TodaysVerse.net
But yet in it shall be a tenth, and it shall return, and shall be eaten: as a teil tree, and as an oak, whose substance is in them, when they cast their leaves: so the holy seed shall be the substance thereof.
King James Version

Meaning

This verse comes near the end of a passage in Isaiah where the prophet has a vision of God in his heavenly throne room and is called to speak to the people of Israel. God warns him upfront: the people won't listen, and judgment is coming — the land will be devastated repeatedly. The "tenth" refers to a small surviving remnant left after disaster. Then comes a striking image: the terebinth and oak are large, long-lived trees native to the ancient Middle East. When they are cut all the way down, the stump left behind is not necessarily dead — it can send up new shoots. The "holy seed" is that stump: a small surviving remnant of God's people from which something new will eventually grow.

Prayer

Lord, I want to see results. I want to know the work is working. Help me trust that you can grow something holy from what looks like nothing — from stumps, from remnants, from what's been left behind. Teach me to be faithful when I cannot see the fruit.

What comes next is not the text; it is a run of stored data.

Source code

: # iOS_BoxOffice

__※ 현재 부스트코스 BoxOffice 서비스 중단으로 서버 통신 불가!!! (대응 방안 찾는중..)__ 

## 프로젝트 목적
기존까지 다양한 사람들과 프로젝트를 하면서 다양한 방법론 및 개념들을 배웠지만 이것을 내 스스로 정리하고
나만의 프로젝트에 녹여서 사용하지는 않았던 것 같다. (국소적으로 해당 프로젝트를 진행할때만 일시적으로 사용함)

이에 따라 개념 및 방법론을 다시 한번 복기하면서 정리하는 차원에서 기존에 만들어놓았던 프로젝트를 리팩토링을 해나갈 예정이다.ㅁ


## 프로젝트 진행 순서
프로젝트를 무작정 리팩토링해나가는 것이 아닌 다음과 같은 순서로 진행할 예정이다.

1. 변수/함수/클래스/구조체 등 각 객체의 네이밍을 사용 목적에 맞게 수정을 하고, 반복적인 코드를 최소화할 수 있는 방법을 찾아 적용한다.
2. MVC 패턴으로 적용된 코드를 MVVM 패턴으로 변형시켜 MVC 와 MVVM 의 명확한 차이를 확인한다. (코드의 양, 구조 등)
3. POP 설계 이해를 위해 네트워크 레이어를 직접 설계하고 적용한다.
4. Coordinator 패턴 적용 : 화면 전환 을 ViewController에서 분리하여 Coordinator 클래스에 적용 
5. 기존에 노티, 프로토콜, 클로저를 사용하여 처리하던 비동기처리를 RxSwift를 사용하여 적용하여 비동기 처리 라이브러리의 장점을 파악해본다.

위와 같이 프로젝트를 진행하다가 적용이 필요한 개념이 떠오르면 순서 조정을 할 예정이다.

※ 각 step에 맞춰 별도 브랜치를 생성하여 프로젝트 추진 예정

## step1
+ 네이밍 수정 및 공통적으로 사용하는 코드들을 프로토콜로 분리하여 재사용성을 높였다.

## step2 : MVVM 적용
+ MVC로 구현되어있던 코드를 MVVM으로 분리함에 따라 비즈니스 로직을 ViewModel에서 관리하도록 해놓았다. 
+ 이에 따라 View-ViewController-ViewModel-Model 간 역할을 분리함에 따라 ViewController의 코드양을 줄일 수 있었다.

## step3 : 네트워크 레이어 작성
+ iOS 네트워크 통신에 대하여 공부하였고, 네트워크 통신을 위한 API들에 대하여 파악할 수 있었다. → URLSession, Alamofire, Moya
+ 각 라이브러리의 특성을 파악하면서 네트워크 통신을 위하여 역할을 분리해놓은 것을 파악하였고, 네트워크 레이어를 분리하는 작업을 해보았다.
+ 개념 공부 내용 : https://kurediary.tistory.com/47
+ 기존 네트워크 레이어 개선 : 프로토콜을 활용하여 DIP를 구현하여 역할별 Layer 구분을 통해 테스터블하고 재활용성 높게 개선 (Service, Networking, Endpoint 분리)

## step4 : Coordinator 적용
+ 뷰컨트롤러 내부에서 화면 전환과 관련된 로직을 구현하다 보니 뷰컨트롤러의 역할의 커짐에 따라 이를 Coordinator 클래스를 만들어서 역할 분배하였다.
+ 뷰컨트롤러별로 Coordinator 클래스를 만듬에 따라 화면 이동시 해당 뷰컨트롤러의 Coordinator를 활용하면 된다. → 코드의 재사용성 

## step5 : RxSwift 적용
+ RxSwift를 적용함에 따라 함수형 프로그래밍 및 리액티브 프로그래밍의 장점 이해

Amen.

Reflection

God sends Isaiah on what looks, by any practical measure, like a losing mission. Go preach — but they won't hear it. The land will be devastated, not once but again. Even the remnant that survives will be cut back. It's one of the most honest job descriptions in all of Scripture, and it raises a question most of us would rather avoid: what if faithfulness doesn't look like success? What if the thing God is asking you to do results in a stump — not a harvest, not a movement, not anything measurable by any normal standard? Here's what the stump means, though: it is not a tombstone. In a culture where trees symbolized life and flourishing, a cut-down stump was a mark of defeat — but Isaiah calls it the holy seed. The remnant isn't the failure of God's plan; it is the plan. History is full of people who were faithful in obscurity, who looked like stumps, whose lives seemed reduced to almost nothing — and from whom something holy eventually grew in ways they never witnessed. You may not see the growth. You may only be asked to be a stump. Somehow, that is enough.

Discussion Questions

1

What is the image of the terebinth and oak stump meant to communicate about the way God works — particularly in what looks from the outside like defeat or devastation?

2

Have you ever been in a 'stump' season — a time when you felt cut back, reduced, not producing anything visible? What was that experience like for you?

3

This verse suggests God's purposes can survive and even work through devastation and loss. Does that idea comfort you, trouble you, or both — and why?

4

If someone in your life is in a stump season right now, how do you hold space for both the grief of what's been lost and the possibility of what might still come?

5

What would it look like practically to remain faithful in a situation where you may never personally see the fruit of your faithfulness?